ORLANDO -- Researchers reported new gains in both treatment and prevention of lung cancer at the 38th annual meeting of the American Society of Clinical Oncologists (ASCO), in Orlando, Fla.

In an example of the growing success of the new "molecular target" drugs, an oral cancer drug similar to the new leukemia drug Gleevec has for the first time shown such drugs can work against non-small cell lung cancer (NSCLC). These drugs attack targets present or abundant only on cancer cells leaving normal cells largely unharmed.

Mark Kris, MD of Memorial Sloan-Kettering Cancer Center in New York City and his colleagues treated 216 patients whose NSCLC had spread within the lung or to other parts of the body, and in whom chemotherapy was no longer working or had too many side effects.

In those taking the drug gefitnib, also called Iressa, lung tumors shrank by half or more in 12% of the patients, and in 43%, symptoms such as shortness of breath, cough, weight loss, and mental clarity improved, usually by the second week of treatment.

"Iressa gives us a whole new way to fight lung cancer and raises our hopes that this disease can be attacked even more effectively by blocking other cellular growth signals," said Kris.

The drug is a once-a-day pill, and most of the side effects were limited to mild diarrhea and a skin rash.

The trial is the first success against lung cancer for one of the new class of "molecular target" drugs.

Although Iressa, manufactured by Astra Zeneca, has a different target than Gleevec — Iressa focuses on a growth-promoting protein called epidermal growth factor receptor (EGFr) — both drugs work by blocking the pathway of chemical signals within cancer cells that tell them to grow and divide.

The drug can be taken for long periods of time, and patients in the now-closed trial took the drug for an average of 18 months, with one patient on it for about three years.

In the future, it may be possible to tell from patients' tumor samples who is most likely to respond to the drug, allowing doctors to better tailor therapies to their patients, said study co-author Karen Kelly, MD, of the University of Colorado Health Sciences Center in Denver.

The chief medical officer of the American Cancer Society (ACS) says the first-time success of a molecular target drug against lung cancer points to the increasing value of such drugs in the fight against cancer.

"We know Iressa has activity against other cancers as well, including breast cancer, colon cancer, and others, and is a relatively non-toxic drug," said Harmon Eyre, MD, vice-president for medical affairs and research at the ACS.

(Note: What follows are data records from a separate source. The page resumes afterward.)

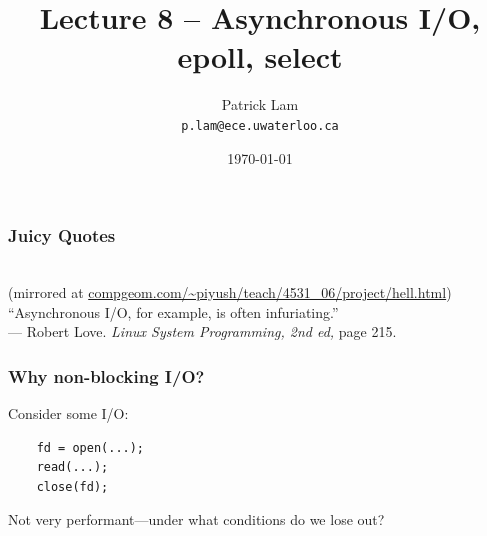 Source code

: 

\title{Lecture 8 -- Asynchronous I/O, epoll, select }

\author{Patrick Lam \\ \small \texttt{p.lam@ece.uwaterloo.ca}}
\date{\today}




\begin{frame}
  \titlepage

 \end{frame}

\begin{frame}
  \frametitle{Juicy Quotes}


  \\
{\scriptsize (mirrored at \url{compgeom.com/~piyush/teach/4531_06/project/hell.html})}
   \\[3em]

   ``Asynchronous I/O, for example, is often infuriating.''\\
--- Robert Love. {\em Linux System Programming, 2nd ed, } page 215.
  

\end{frame}

\begin{frame}[fragile]
  \frametitle{Why non-blocking I/O?}
  
  Consider some I/O:


\begin{minipage}{.5\textwidth}
\begin{lstlisting}
    fd = open(...);
    read(...);
    close(fd);
  \end{lstlisting}
\end{minipage}


  Not very performant---under what conditions do we lose out?

\end{frame}

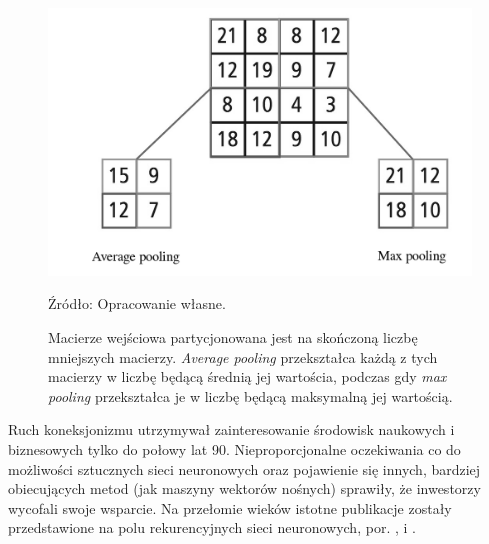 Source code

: \documentclass[12pt,a4paper,twoside]{article}
\newcommand{\source}[1]{\caption*{\hfill Źródło: {#1}} }
\begin{document}
\begin{figure}[h]
  \centering
\includegraphics[scale=0.3]{../obrazy/fig:pooling.png}
\caption{Macierze wejściowa partycjonowana jest na skończoną liczbę mniejszych macierzy. \textit{Average pooling} przekształca każdą z tych macierzy w liczbę będącą średnią jej wartościa, podczas gdy \textit{max pooling} przekształca je w liczbę będącą maksymalną jej wartością. \label{fig:pooling}}
\source{Opracowanie własne.}
\end{figure}

Ruch koneksjonizmu utrzymywał zainteresowanie środowisk naukowych i biznesowych tylko do połowy lat 90. Nieproporcjonalne oczekiwania co do możliwości sztucznych sieci neuronowych oraz pojawienie się innych, bardziej obiecujących metod (jak maszyny wektorów nośnych) sprawiły, że inwestorzy wycofali swoje wsparcie. Na przełomie wieków istotne publikacje zostały przedstawione na polu rekurencyjnych sieci neuronowych, por. \citet{schmidhuber1997}, \citet{schuster1997} i \citet{graves2005}.
\end{document}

"Now it will likely get more widespread testing, and hopefully that will be the next step in making these better drugs available for a variety of different cancers," said Eyre.

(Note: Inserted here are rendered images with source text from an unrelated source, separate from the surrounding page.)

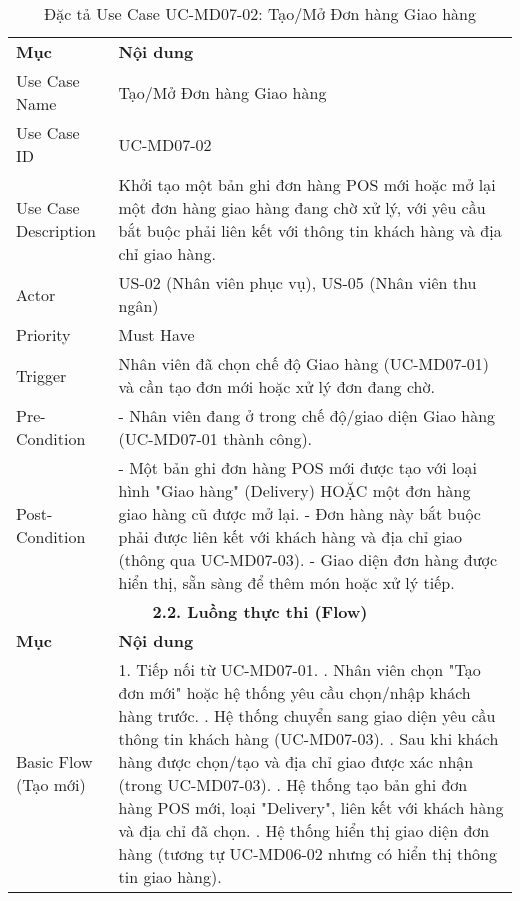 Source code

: \begin{longtable}{|m{4cm}|p{11cm}|}
\caption{Đặc tả Use Case UC-MD07-02: Tạo/Mở Đơn hàng Giao hàng} \label{tab:uc_md07_02} \\
\hline

\endhead %
\hline
\endfoot %
\hline
\endlastfoot %
\multicolumn{2}{|c|}{\textbf{2.1. Tóm tắt (Summary)}} \\
\hline
\textbf{Mục} & \textbf{Nội dung} \\
\hline
Use Case Name & Tạo/Mở Đơn hàng Giao hàng \\
\hline
Use Case ID & UC-MD07-02 \\
\hline
Use Case Description & Khởi tạo một bản ghi đơn hàng POS mới hoặc mở lại một đơn hàng giao hàng đang chờ xử lý, với yêu cầu bắt buộc phải liên kết với thông tin khách hàng và địa chỉ giao hàng. \\
\hline
Actor & US-02 (Nhân viên phục vụ), US-05 (Nhân viên thu ngân) \\
\hline
Priority & Must Have \\
\hline
Trigger & Nhân viên đã chọn chế độ Giao hàng (UC-MD07-01) và cần tạo đơn mới hoặc xử lý đơn đang chờ. \\
\hline
Pre-Condition & - Nhân viên đang ở trong chế độ/giao diện Giao hàng (UC-MD07-01 thành công). \\
\hline
Post-Condition & - Một bản ghi đơn hàng POS mới được tạo với loại hình "Giao hàng" (Delivery) HOẶC một đơn hàng giao hàng cũ được mở lại. \newline - Đơn hàng này bắt buộc phải được liên kết với khách hàng và địa chỉ giao (thông qua UC-MD07-03). \newline - Giao diện đơn hàng được hiển thị, sẵn sàng để thêm món hoặc xử lý tiếp. \\
\hline
\multicolumn{2}{|c|}{\textbf{2.2. Luồng thực thi (Flow)}} \\
\hline
\textbf{Mục} & \textbf{Nội dung} \\
\hline
Basic Flow (Tạo mới) & 1. Tiếp nối từ UC-MD07-01. \newline 2. Nhân viên chọn "Tạo đơn mới" hoặc hệ thống yêu cầu chọn/nhập khách hàng trước. \newline 3. Hệ thống chuyển sang giao diện yêu cầu thông tin khách hàng (UC-MD07-03). \newline 4. Sau khi khách hàng được chọn/tạo và địa chỉ giao được xác nhận (trong UC-MD07-03). \newline 5. Hệ thống tạo bản ghi đơn hàng POS mới, loại "Delivery", liên kết với khách hàng và địa chỉ đã chọn. \newline 6. Hệ thống hiển thị giao diện đơn hàng (tương tự UC-MD06-02 nhưng có hiển thị thông tin giao hàng). \\

\end{longtable}
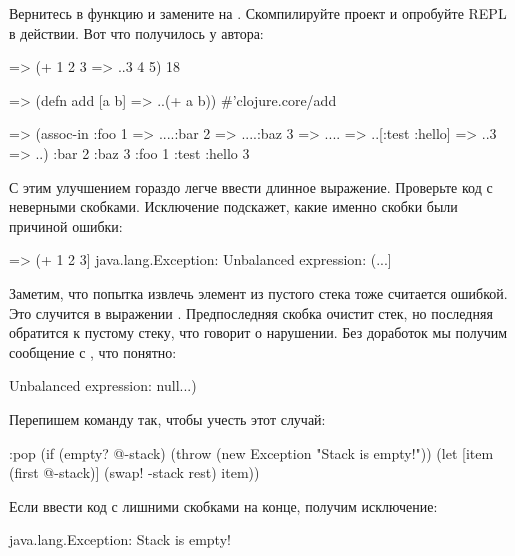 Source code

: Вернитесь в функцию  и замените  на . Скомпилируйте проект и опробуйте REPL в действии. Вот что получилось у автора:

\begin{english}
  \begin{clojure}
=> (+ 1 2 3
=> ..3 4 5)
18

=> (defn add [a b]
=> ..(+ a b))
#'clojure.core/add

=> (assoc-in {:foo 1
=> ....:bar 2
=> ....:baz 3
=> ....}
=> ..[:test :hello]
=> ..3
=> ..)
{:bar 2 :baz 3 :foo 1 :test {:hello 3}}
  \end{clojure}
\end{english}

С этим улучшением гораздо легче ввести длинное выражение. Проверьте код с неверными скобками. Исключение подскажет, какие именно скобки были причиной ошибки:

\begin{english}
  \begin{clojure}
=> (+ 1 2 3]
java.lang.Exception: Unbalanced expression: (...]
  \end{clojure}
\end{english}

Заметим, что попытка извлечь элемент из пустого стека тоже считается ошибкой. Это случится в выражении . Предпоследняя скобка очистит стек, но последняя обратится к пустому стеку, что говорит о нарушении. Без доработок мы получим сообщение с , что понятно:

\begin{english}
  \begin{clojure}
Unbalanced expression: null...)
  \end{clojure}
\end{english}

Перепишем команду  так, чтобы учесть этот случай:

\begin{english}
  \begin{clojure}
:pop (if (empty? @-stack)
       (throw (new Exception "Stack is empty!"))
       (let [item (first @-stack)]
         (swap! -stack rest)
         item))
  \end{clojure}
\end{english}

Если ввести код с лишними скобками на конце, получим исключение:

\begin{english}
  \begin{text}
java.lang.Exception: Stack is empty!
  \end{text}
\end{english}

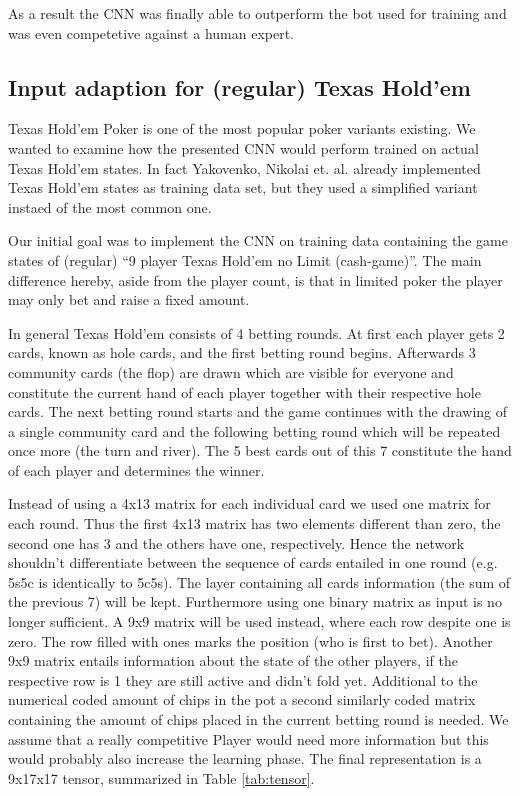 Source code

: \documentclass[]{report}
\begin{document}
As a result the CNN was finally able to outperform the bot used for
training and was even competetive against a human expert.

\subsection{Input adaption for (regular) Texas Hold'em \label{see:adapted_p} }

Texas Hold'em Poker is one of the most popular poker variants existing. We wanted to examine how the presented CNN would perform
trained on actual Texas Hold'em states. In fact Yakovenko, Nikolai et. al. already implemented
Texas Hold'em states as training data set, but they used a simplified variant instaed of the most common one.

Our initial goal was to implement the CNN on training data containing
the game states of (regular) ``9 player Texas Hold'em no Limit (cash-game)''.
The main difference hereby, aside from the player count, is that in
limited poker the player may only bet and raise a fixed amount.

In general Texas Hold'em consists of 4 betting rounds. At first each
player gets 2 cards, known as hole cards, and the first betting round
begins. Afterwards 3 community cards (the flop) are drawn which are
visible for everyone and constitute the current hand of each player
together with their respective hole cards. The next betting round
starts and the game continues with the drawing of a single community
card and the following betting round which will be repeated once more
(the turn and river). The 5 best cards out of this 7 constitute
the hand of each player and determines the winner.

Instead of using a 4x13 matrix for each individual card we used one
matrix for each round. Thus the first 4x13 matrix has two elements
different than zero, the second one has 3 and the others have one,
respectively. Hence the network shouldn't differentiate between the
sequence of cards entailed in one round (e.g. 5s5c is identically
to 5c5s). The layer containing all cards information (the sum of the
previous 7) will be kept. Furthermore using one binary matrix as input
is no longer sufficient. A 9x9 matrix will be used instead, where
each row despite one is zero. The row filled with ones marks
the position (who is first to bet). Another 9x9 matrix entails information
about the state of the other players, if the respective row is 1 they
are still active and didn't fold yet. Additional to the numerical
coded amount of chips in the pot a second similarly coded matrix containing
the amount of chips placed in the current betting round is needed.
We assume that a really competitive Player would need more information
but this would probably also increase the learning phase. The final
representation is a 9x17x17 tensor, summarized in Table \ref{tab:tensor}.
\end{document}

In another study presented at ASCO 2002, researchers reported that a substance that helps restore lung cells' ability to absorb vitamin A may have the potential to help prevent lung cancer in former smokers, but they caution that more study is necessary.

"We've shown in this study that 9-cis retinoic acid is biologically active in the lung," said the study's lead author, Jonathon A. Kurie, MD, of the M.D. Anderson Cancer Center in Houston.

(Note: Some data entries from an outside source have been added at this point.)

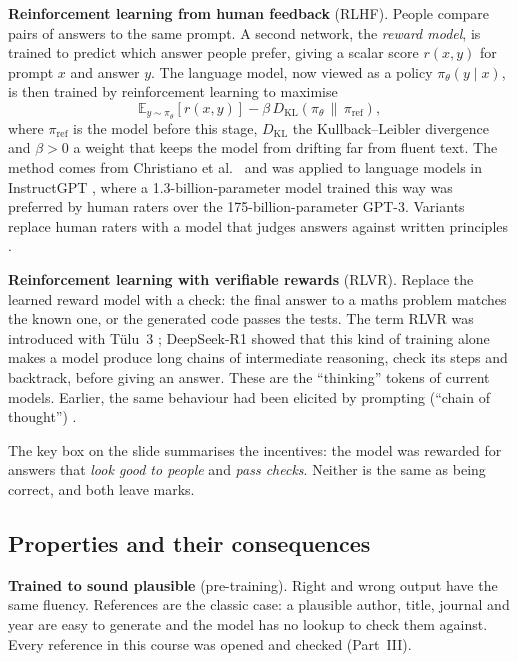 \textbf{Reinforcement learning from human feedback} (RLHF). People compare pairs of
answers to the same prompt. A second network, the \emph{reward model}, is trained to
predict which answer people prefer, giving a scalar score $r(x, y)$ for prompt $x$ and
answer $y$. The language model, now viewed as a policy $\pi_\theta(y \mid x)$, is then
trained by reinforcement learning to maximise
\begin{equation}
  \mathbb{E}_{y \sim \pi_\theta}\left[r(x, y)\right]
    - \beta\, D_{\mathrm{KL}}\!\left(\pi_\theta \,\|\, \pi_{\mathrm{ref}}\right),
\end{equation}
where $\pi_{\mathrm{ref}}$ is the model before this stage, $D_{\mathrm{KL}}$ the
Kullback--Leibler divergence and $\beta > 0$ a weight that keeps the model from drifting
far from fluent text. The method comes from Christiano et al.\  and was
applied to language models in InstructGPT , where a 1.3-billion-parameter
model trained this way was preferred by human raters over the 175-billion-parameter
GPT-3. Variants replace human raters with a model that judges answers against written
principles .

\textbf{Reinforcement learning with verifiable rewards} (RLVR). Replace the learned reward
model with a check: the final answer to a maths problem matches the known one, or the
generated code passes the tests. The term RLVR was introduced with Tülu~3
; DeepSeek-R1  showed that this kind of training alone makes a
model produce long chains of intermediate reasoning, check its steps and backtrack,
before giving an answer. These are the ``thinking'' tokens of current models. Earlier,
the same behaviour had been elicited by prompting (``chain of thought'') .

The key box on the slide summarises the incentives: the model was rewarded for answers
that \emph{look good to people} and \emph{pass checks}. Neither is the same as being
correct, and both leave marks.

\subsection{Properties and their consequences}

\textbf{Trained to sound plausible} (pre-training). Right and wrong output have the same
fluency. References are the classic case: a plausible author, title, journal and year are
easy to generate and the model has no lookup to check them against. Every reference in
this course was opened and checked (Part~III).

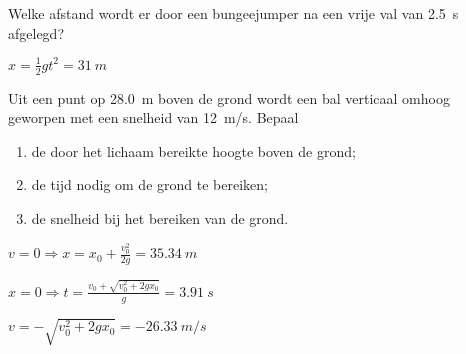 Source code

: \documentclass{ximera}
\begin{document}
	\author{Bart Lambregs}
    \xmsource\xmuitleg

\begin{exercise}
    Welke afstand wordt er door een bungeejumper na een vrije val van \SI{2,5}{s} afgelegd?
    \begin{oplossing}
        $x=\frac{1}{2}gt^2=\SI{31}{m}$
    \end{oplossing}
\end{exercise}

\begin{exercise}
    Uit een punt op \SI{28,0}{m} boven de grond wordt een bal verticaal omhoog geworpen met een snelheid van \SI{12}{m/s}. Bepaal
    \begin{enumerate}
        \item de door het lichaam bereikte hoogte boven de grond;
        \item de tijd nodig om de grond te bereiken;
        \item de snelheid bij het bereiken van de grond.
    \end{enumerate}
    \begin{oplossing}
        $v=0\Rightarrow x=x_0+\frac{v_0^2}{2g}=\SI{35,34}{m}$

        $x=0\Rightarrow t=\frac{v_0+\sqrt{v_0^2+2gx_0}}{g}=\SI{3,91}{s}$

        $v=-\sqrt{v_0^2+2gx_0}=\SI{-26,33}{m/s}$
    \end{oplossing}
\end{exercise}
\end{document}
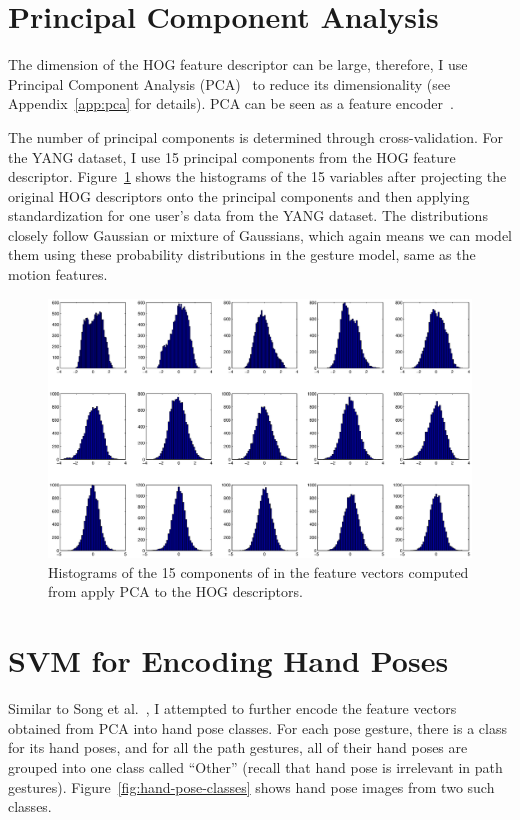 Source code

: \section{Principal Component Analysis}
The dimension of the HOG feature descriptor can be large, therefore, I use
Principal Component Analysis (PCA)~\cite{pca} to reduce its dimensionality (see
Appendix~\ref{app:pca} for details). PCA can be seen as a feature
encoder~\cite{ranzato07}.

The number of principal components is determined through cross-validation. For
the YANG dataset, I use 15 principal components from the HOG feature descriptor.
Figure~\ref{fig:pca} shows the histograms of the 15
variables after projecting the original HOG descriptors onto the principal
components and then applying standardization for one user's data from the YANG
dataset. The distributions closely follow Gaussian or mixture of
Gaussians, which again means
we can model them using these probability distributions in the gesture
model, same as the motion features.

\begin{figure}[tbh]
\includegraphics[width=\columnwidth]{figures/hist_pca.eps}
\caption{Histograms of the 15 components of in the feature vectors computed
from apply PCA to the HOG descriptors.}
\label{fig:pca}
\end{figure}

\section{SVM for Encoding Hand Poses}
Similar to Song et al.~\cite{song12}, I attempted to further encode the feature
vectors obtained from PCA into hand pose classes. For each pose
gesture, there is a class for its hand poses, and for all the path
gestures, all of their hand poses are grouped into one class called ``Other''
(recall that hand pose is irrelevant in path gestures).
Figure~\ref{fig:hand-pose-classes} shows hand pose images from two such classes.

On their surfaces, lung cells have proteins called retinoic acid receptors (RARs) that absorb vitamin A, which is known to protect against lung cancer.

But heavy smoking cuts the number of RARs, said Kurie.

So Kurie and colleagues studied 226 former smokers who had smoked at least the equivalent of a pack a day for 20 years, to see if a form of vitamin A could help cells regain more of the receptors.

Daily for three months, some of the former smokers got 9-cis retinoic acid, some got another form of retinoic acid plus vitamin E, and others got a pill with no active ingredients.

Receptors increased significantly only in those taking 9-cis-retinoic acid.

"These results now deserve further study in a larger group of patients," said lead author Kurie.

That doesn't mean it's safe to take large amounts of vitamin A, or similar substances, Kurie noted.

Vitamin A in large amounts is toxic, and taking large amounts of beta-carotene, another vitamin A-like substance, proved to raise lung cancer risk in former smokers, he added.

The best defense against lung cancer is not to smoke, but half of all new lung cancer cases in the US are in former smokers, so work to help prevent cancer in those at such high risk must continue, said Kurie.